A propos de la Hongrie…
Actes d’un colloque d’un colloque international tenu en mars 2013 à l’université de Pécs, ce volume collectif dirigé par Krisztián Bene et Ferenc Dávid propose d’explorer les relations franco-hongroises de l’époque moderne jusqu’à la présidence de Nicolas Sarkozy1, dont les origines magyares ne sont un secret pour personne. II s’agit donc d’un sujet a priori difficile, très pointu et de surcroît peu traité par l’historiographie. Pourtant, on aurait bien tort de se laisser dominer par cette première impression et de ne pas se plonger dans la lecture d’un ouvrage qui, jusqu’à la dernière page, se révèle passionnant.

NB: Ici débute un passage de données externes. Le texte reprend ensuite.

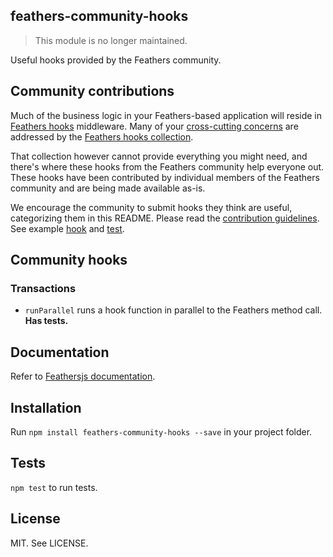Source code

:## feathers-community-hooks

> This module is no longer maintained.

Useful hooks provided by the Feathers community.

## Community contributions

Much of the business logic in your Feathers-based application will reside in
[Feathers hooks](https://docs.feathersjs.com/api/hooks.html) middleware.
Many of your
[cross-cutting concerns](https://stackoverflow.com/questions/23700540/cross-cutting-concern-example)
are addressed by the
[Feathers hooks collection](https://docs.feathersjs.com/api/hooks-common.html).

That collection however cannot provide everything you might need,
and there's where these hooks from the Feathers community help everyone out.
These hooks have been contributed by individual members of the Feathers community
and are being made available as-is.

We encourage the community to submit hooks they think are useful,
categorizing them in this README.
Please read the [contribution guidelines](./CONTRIBUTING.md).
See example [hook](./src/run-parallel.js) and [test](./test/run-parallel.test.js).

## Community hooks

### Transactions

- `runParallel` runs a hook function in parallel to the Feathers method call. **Has tests.**

## Documentation

Refer to [Feathersjs documentation](https://docs.feathersjs.com). 

## Installation

Run `npm install feathers-community-hooks --save` in your project folder.

## Tests

`npm test` to run tests.

## License

MIT. See LICENSE.
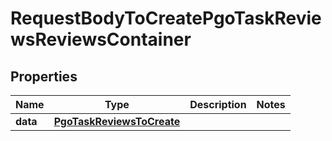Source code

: 

# RequestBodyToCreatePgoTaskReviewsReviewsContainer


## Properties

| Name | Type | Description | Notes |
|------------ | ------------- | ------------- | -------------|
|**data** | [**PgoTaskReviewsToCreate**](PgoTaskReviewsToCreate.md) |  |  |



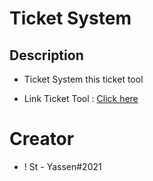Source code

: # Ticket System

## Description

- Ticket System this ticket tool

- Link Ticket Tool : [Click here](https://discord.gg/gM8ctBD)

# Creator

- ! St - Yassen#2021
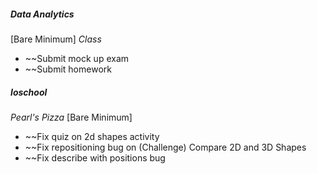 ##### **Data Analytics**
[Bare Minimum]
*Class*
* ~~Submit mock up exam
* ~~Submit homework

##### **Ioschool**
*Pearl's Pizza*
[Bare Minimum]
* ~~Fix quiz on 2d shapes activity
* ~~Fix repositioning bug on (Challenge) Compare 2D and 3D Shapes
* ~~Fix describe with positions bug

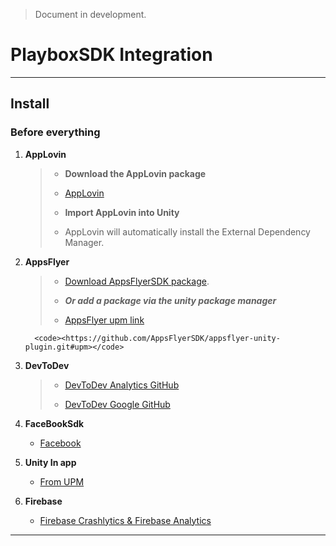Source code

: > Document in development.
# PlayboxSDK Integration

---

## Install

### Before everything


1. **AppLovin**

    >
    >   - **Download the AppLovin package**
    >
    >   - [AppLovin](https://developers.applovin.com/en/max/unity/overview/integration/)
    >
    >   - **Import AppLovin into Unity**
    >
    >   - AppLovin will automatically install the External Dependency Manager. 
    >


1. **AppsFlyer**
    
    >
    > - [Download AppsFlyerSDK package](https://github.com/AppsFlyerSDK/appsflyer-unity-plugin).
    >
    > - ***Or add a package via the unity package manager***
    >
    > - [AppsFlyer upm link](https://github.com/AppsFlyerSDK/appsflyer-unity-plugin.git#upm)
    >
         <code><https://github.com/AppsFlyerSDK/appsflyer-unity-plugin.git#upm></code>
    >

1. **DevToDev** 

    >
    > - [DevToDev Analytics GitHub](https://github.com/devtodev-analytics/package_Analytics.git)
    >
    > - [DevToDev Google GitHub](https://github.com/devtodev-analytics/package_Google.git) 
    >

1. **FaceBookSdk** 

    - [Facebook](https://developers.facebook.com/docs/unity/)

1. **Unity In app**

    - [From UPM](https://docs.unity3d.com/Packages/com.unity.purchasing@4.12/manual/index.html)

1. **Firebase** 

    - [Firebase Crashlytics & Firebase Analytics](https://firebase.google.com/download/unity) 

---
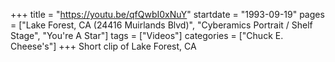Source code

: +++
title = "https://youtu.be/qfQwbI0xNuY"
startdate = "1993-09-19"
pages = ["Lake Forest, CA (24416 Muirlands Blvd)", "Cyberamics Portrait / Shelf Stage", "You're A Star"]
tags = ["Videos"]
categories = ["Chuck E. Cheese's"]
+++
Short clip of Lake Forest, CA 
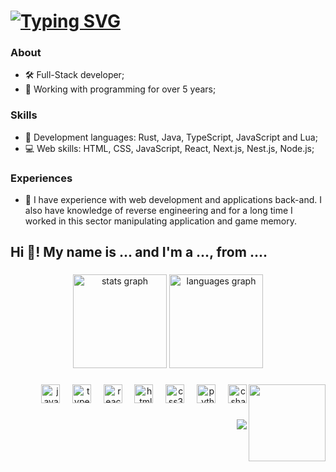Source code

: <h1>
  <a href="https://git.io/typing-svg">
   <img src="https://readme-typing-svg.demolab.com?font=Fira+Code&pause=1000&color=00AEFF&random=false&width=435&lines=Hi%2C+I'm+Anymount!" alt="Typing SVG" />
  </a>
</h1>

### About
- 🛠 Full-Stack developer;
- 🚀 Working with programming for over 5 years;

### Skills
 - 🔮 Development languages: Rust, Java, TypeScript, JavaScript and Lua; 
 - 💻 Web skills: HTML, CSS, JavaScript, React, Next.js, Nest.js, Node.js;

### Experiences
  - 🧥 I have experience with web development and applications back-and. I also have knowledge of reverse engineering and for a long time I worked in this sector manipulating application and game memory.

<h2 align="left">Hi 👋! My name is ... and I'm a ..., from ....</h2>

###

<div align="center">
  <img src="https://github-readme-stats.vercel.app/api?username=anymount&hide_title=false&hide_rank=false&show_icons=true&include_all_commits=true&count_private=true&disable_animations=false&theme=dark&locale=pt-br&hide_border=false" height="150" alt="stats graph"  />
  <img src="https://github-readme-stats.vercel.app/api/top-langs?username=anymount&locale=pt-br&hide_title=false&layout=compact&card_width=320&langs_count=5&theme=dark&hide_border=false" height="150" alt="languages graph"  />
</div>

###

<img align="right" height="123" src="https://i.giphy.com/media/v1.Y2lkPTc5MGI3NjExcGs5Y29ubXVkMnYxMTVsaHppYXZ2MXY3MW43a20yZ2o0NzJ3Y2EybiZlcD12MV9pbnRlcm5hbF9naWZfYnlfaWQmY3Q9Zw/ZUcx3Ddc9hlGU/giphy.gif"  />

###

<div align="right">
  <img src="https://cdn.jsdelivr.net/gh/devicons/devicon/icons/javascript/javascript-original.svg" height="30" alt="javascript logo"  />
  <img width="12" />
  <img src="https://cdn.jsdelivr.net/gh/devicons/devicon/icons/typescript/typescript-original.svg" height="30" alt="typescript logo"  />
  <img width="12" />
  <img src="https://cdn.jsdelivr.net/gh/devicons/devicon/icons/react/react-original.svg" height="30" alt="react logo"  />
  <img width="12" />
  <img src="https://cdn.jsdelivr.net/gh/devicons/devicon/icons/html5/html5-original.svg" height="30" alt="html5 logo"  />
  <img width="12" />
  <img src="https://cdn.jsdelivr.net/gh/devicons/devicon/icons/css3/css3-original.svg" height="30" alt="css3 logo"  />
  <img width="12" />
  <img src="https://cdn.jsdelivr.net/gh/devicons/devicon/icons/python/python-original.svg" height="30" alt="python logo"  />
  <img width="12" />
  <img src="https://cdn.jsdelivr.net/gh/devicons/devicon/icons/csharp/csharp-original.svg" height="30" alt="csharp logo"  />
</div>

###

<img align="right" src="https://profile-counter.glitch.me/anymount/count.svg?"  />

###

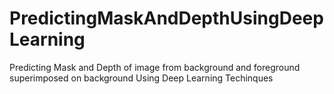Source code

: # PredictingMaskAndDepthUsingDeepLearning
Predicting Mask and Depth of image from background and foreground superimposed on background Using Deep Learning Techinques
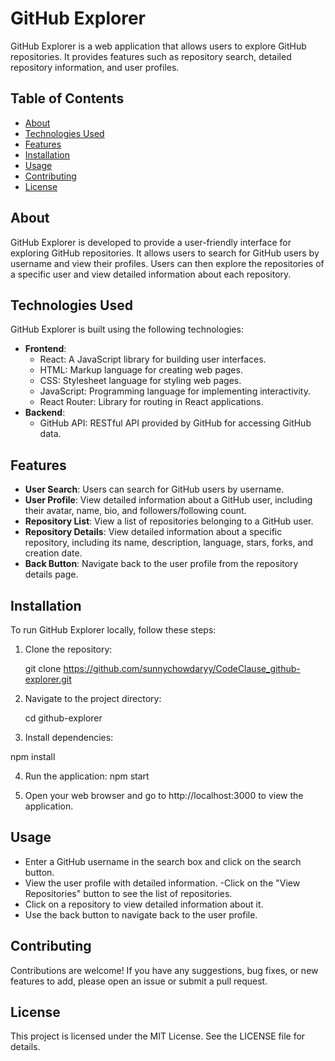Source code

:# GitHub Explorer

GitHub Explorer is a web application that allows users to explore GitHub repositories. It provides features such as repository search, detailed repository information, and user profiles.

## Table of Contents

- [About](#about)
- [Technologies Used](#technologies-used)
- [Features](#features)
- [Installation](#installation)
- [Usage](#usage)
- [Contributing](#contributing)
- [License](#license)

## About

GitHub Explorer is developed to provide a user-friendly interface for exploring GitHub repositories. It allows users to search for GitHub users by username and view their profiles. Users can then explore the repositories of a specific user and view detailed information about each repository.

## Technologies Used

GitHub Explorer is built using the following technologies:

- **Frontend**:
  - React: A JavaScript library for building user interfaces.
  - HTML: Markup language for creating web pages.
  - CSS: Stylesheet language for styling web pages.
  - JavaScript: Programming language for implementing interactivity.
  - React Router: Library for routing in React applications.
- **Backend**:
  - GitHub API: RESTful API provided by GitHub for accessing GitHub data.

## Features

- **User Search**: Users can search for GitHub users by username.
- **User Profile**: View detailed information about a GitHub user, including their avatar, name, bio, and followers/following count.
- **Repository List**: View a list of repositories belonging to a GitHub user.
- **Repository Details**: View detailed information about a specific repository, including its name, description, language, stars, forks, and creation date.
- **Back Button**: Navigate back to the user profile from the repository details page.

## Installation

To run GitHub Explorer locally, follow these steps:

1. Clone the repository:

   git clone https://github.com/sunnychowdaryy/CodeClause_github-explorer.git
   
2. Navigate to the project directory:
   
   cd github-explorer

3. Install dependencies:

  npm install
  
4. Run the application: 
npm start

5. Open your web browser and go to http://localhost:3000 to view the application.

## Usage
- Enter a GitHub username in the search box and click on the search button.
- View the user profile with detailed information.
-Click on the "View Repositories" button to see the list of repositories.
- Click on a repository to view detailed information about it.
- Use the back button to navigate back to the user profile.

## Contributing
Contributions are welcome! If you have any suggestions, bug fixes, or new features to add, please open an issue or submit a pull request.

## License
This project is licensed under the MIT License. See the LICENSE file for details.


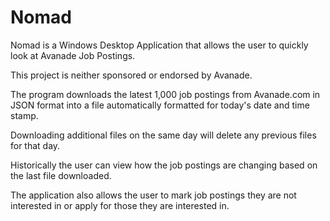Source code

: # Nomad

Nomad is a Windows Desktop Application that allows the user to quickly look at Avanade Job Postings.

This project is neither sponsored or endorsed by Avanade.

The program downloads the latest 1,000 job postings from Avanade.com in JSON format into a file automatically formatted for today's date and time stamp.

Downloading additional files on the same day will delete any previous files for that day.

Historically the user can view how the job postings are changing based on the last file downloaded.

The application also allows the user to mark job postings they are not interested in or apply for those they are interested in.


 

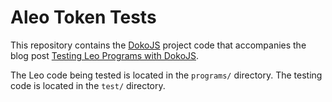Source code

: # Aleo Token Tests

This repository contains the [DokoJS][dokojs] project code that accompanies the blog post [Testing Leo Programs with DokoJS][blog-post]. 

The Leo code being tested is located in the `programs/` directory. The testing code is located in the `test/` directory.

[dokojs]: https://github.com/venture23-aleo/doko-js
[blog-post]: https://spice-beech-a3a.notion.site/Testing-Leo-Programs-with-DokoJS-1e0c5eae172480c7b6c1d3f17ef7b1c8#1e3c5eae17248016bf7ecf4a30aaf731
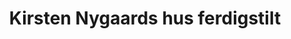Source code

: ---
title: Kirsten Nygaards hus ferdigstilt
tags: ifi, minor
year: 1988
sources:
  - https://no.wikipedia.org/wiki/Institutt_for_informatikk_(UiO) Institutt for informatikk (UiO) - Wikipedia
view: none
---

On nous permettra d’ailleurs de débuter cette recension en insistant sur le texte qui ouvre ce volume, à savoir l’article d’Eric Labayle sur l’invention du hussard en France (p. 11-24). Parfaitement composé, cet article rappelle si besoin était tout l’intérêt qu’il y a à revisiter l’univers des traditions militaires et des historiques régimentaires pour les mettre en perspective. Tel est ainsi le cas à propos des hussards, unités de cavalerie dont l’origine – et l’étymologie – serait hongroise (p. 11) et qui, au fil du temps, vont perdre leur recrutement strictement magyar pour mieux conserver et valoriser certaines traditions spécifiques, garantes d’un esprit de corps particulier. En témoignent quelques ustensiles passés aujourd’hui dans le vocabulaire commun, à l’instar du shako, de la sabretache ou encore du dolman, trois mots d’origine hongroise (p. 15).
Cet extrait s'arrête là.